Il n’empêche, si l’on en croit la journaliste à L’Opinion Irène Inchauspé, au lendemain du « samedi terrible », Roux de Bézieux, le patron des patrons, téléphonait à Emmanuel Macron pour lui demander de tout lâcher, tant était grande la peur chez certains grands patrons de retrouver leur tête au bout d’une pique. La peur, bonne conseillère ? On dit même qu’elle donne des ailes… Bref, on ne va pas disserter éternellement sur le sujet. Il n’empêche que le gouvernement a "reculé", dixit Darmanin. Question : est-ce qu’on peut reculer sans changer de cap ? Car, jusqu’à récemment, rappelons qu’il n’était pas question de changer de cap, on nous l’avait bien dit jusqu’à ce qu’Édouard Philippe soit gentiment convié à manger son chapeau.
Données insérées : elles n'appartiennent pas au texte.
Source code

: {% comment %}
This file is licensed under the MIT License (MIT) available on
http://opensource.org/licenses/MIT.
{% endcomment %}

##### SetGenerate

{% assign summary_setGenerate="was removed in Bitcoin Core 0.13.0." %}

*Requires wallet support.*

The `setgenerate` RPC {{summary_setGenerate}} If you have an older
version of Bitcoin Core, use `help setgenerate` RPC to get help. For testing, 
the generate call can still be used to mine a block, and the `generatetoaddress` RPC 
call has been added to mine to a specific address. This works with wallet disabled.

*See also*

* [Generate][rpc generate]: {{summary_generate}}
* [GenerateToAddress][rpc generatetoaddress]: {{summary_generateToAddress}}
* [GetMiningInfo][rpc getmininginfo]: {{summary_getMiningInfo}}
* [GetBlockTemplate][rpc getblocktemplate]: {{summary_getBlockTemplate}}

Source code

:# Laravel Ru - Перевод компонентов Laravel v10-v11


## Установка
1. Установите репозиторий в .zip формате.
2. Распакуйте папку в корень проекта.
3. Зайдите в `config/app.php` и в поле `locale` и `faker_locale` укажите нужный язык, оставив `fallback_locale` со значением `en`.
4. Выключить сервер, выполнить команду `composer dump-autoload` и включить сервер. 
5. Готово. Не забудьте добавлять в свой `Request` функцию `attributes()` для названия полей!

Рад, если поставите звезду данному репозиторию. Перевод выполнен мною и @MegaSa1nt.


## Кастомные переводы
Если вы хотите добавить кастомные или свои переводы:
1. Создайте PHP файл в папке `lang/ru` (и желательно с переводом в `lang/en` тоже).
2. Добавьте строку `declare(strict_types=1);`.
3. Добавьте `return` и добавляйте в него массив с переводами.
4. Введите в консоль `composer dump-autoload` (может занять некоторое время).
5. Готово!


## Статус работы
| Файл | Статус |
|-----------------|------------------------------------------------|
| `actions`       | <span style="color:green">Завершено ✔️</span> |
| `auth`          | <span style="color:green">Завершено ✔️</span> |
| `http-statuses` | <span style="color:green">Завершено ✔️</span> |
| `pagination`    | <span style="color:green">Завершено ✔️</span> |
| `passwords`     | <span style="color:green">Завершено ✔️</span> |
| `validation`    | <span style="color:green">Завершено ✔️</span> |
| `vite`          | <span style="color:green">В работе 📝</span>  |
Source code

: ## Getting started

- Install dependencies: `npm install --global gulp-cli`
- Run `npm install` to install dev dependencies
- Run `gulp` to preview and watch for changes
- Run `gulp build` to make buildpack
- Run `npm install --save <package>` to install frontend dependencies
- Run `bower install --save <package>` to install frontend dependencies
Reculer sans changer de cap : c’est ce qui doit s'appeler marcher à reculons.
Mais là où Gérald Darmanin est drôlement balaise, c’est lorsqu’il explique que le mouvement des gilets jaunes serait une sorte de soutien à l’action du gouvernement. Si, si. Il ne le dit pas comme ça, évidemment, mais c’est tout comme. Selon lui, le peuple français "a dit à son gouvernement : “vous devez aller plus vite dans la baisse des impôts et dans le soutien au pouvoir d’achat”." Trop fort ! En clair, les Français nous ont dit d'aller plus vite dans la politique que nous menons. Les Français plus macronistes que le roi ou plus royalistes que Macron, si vous voulez.
Mais repassons le film depuis le début, histoire de bien comprendre. Le gouvernement décide d’augmenter les taxes sur les produits pétroliers, rapport à la planète qu’il faut sauver, on vous l’a déjà dit et répété. D’où - logique - le pouvoir d’achat des Français qui allait baisser en 2019. D’où protestation, manifestations et toutes sortes d’autres choses en jaune. D’où recul : moratoire puis suppression de l’augmentation des taxes sur les produits pétroliers. Ce qui revient, au final, en quelque sorte, à bien y réfléchir et en faisant preuve de pédagogie pour ces grands enfants que sont les Français, à augmenter le pouvoir d’achat par rapport à ce qu’il aurait été si l’augmentation des taxes avait été appliquée. Vous suivez, j’espère ?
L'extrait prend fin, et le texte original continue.